Dataset entries
Content starts
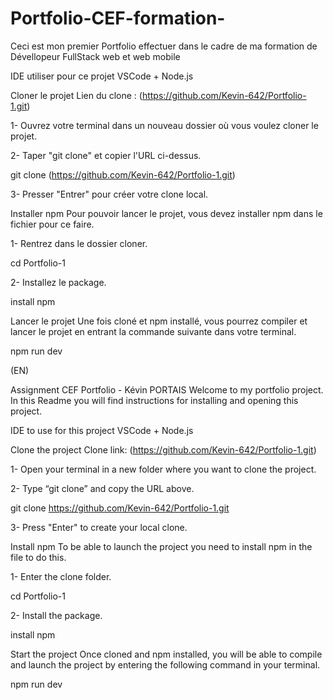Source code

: # Portfolio-CEF-formation-
Ceci est mon premier Portfolio effectuer dans le cadre de ma formation de Dévellopeur FullStack web et web mobile 

IDE utiliser pour ce projet
VSCode + Node.js

Cloner le projet
Lien du clone : (https://github.com/Kevin-642/Portfolio-1.git)

1- Ouvrez votre terminal dans un nouveau dossier où vous voulez cloner le projet.

2- Taper "git clone" et copier l'URL ci-dessus.

git clone (https://github.com/Kevin-642/Portfolio-1.git)

3- Presser "Entrer" pour créer votre clone local.

Installer npm
Pour pouvoir lancer le projet, vous devez installer npm dans le fichier pour ce faire.

1- Rentrez dans le dossier cloner.

cd Portfolio-1

2- Installez le package.

install npm

Lancer le projet
Une fois cloné et npm installé, vous pourrez compiler et lancer le projet en entrant la commande suivante dans votre terminal.

npm run dev

(EN)

Assignment CEF Portfolio - Kévin PORTAIS
Welcome to my portfolio project. In this Readme you will find instructions for installing and opening this project.

IDE to use for this project
VSCode + Node.js

Clone the project
Clone link: (https://github.com/Kevin-642/Portfolio-1.git)

1- Open your terminal in a new folder where you want to clone the project.

2- Type “git clone” and copy the URL above.

git clone https://github.com/Kevin-642/Portfolio-1.git

3- Press "Enter" to create your local clone.

Install npm
To be able to launch the project you need to install npm in the file to do this.

1- Enter the clone folder.

cd Portfolio-1

2- Install the package.

install npm

Start the project
Once cloned and npm installed, you will be able to compile and launch the project by entering the following command in your terminal.

npm run dev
Content ends
*What is expected*
Gather all lines of the records that include the word "dossier".

*Exercise answer*
1- Ouvrez votre terminal dans un nouveau dossier où vous voulez cloner le projet.
1- Rentrez dans le dossier cloner.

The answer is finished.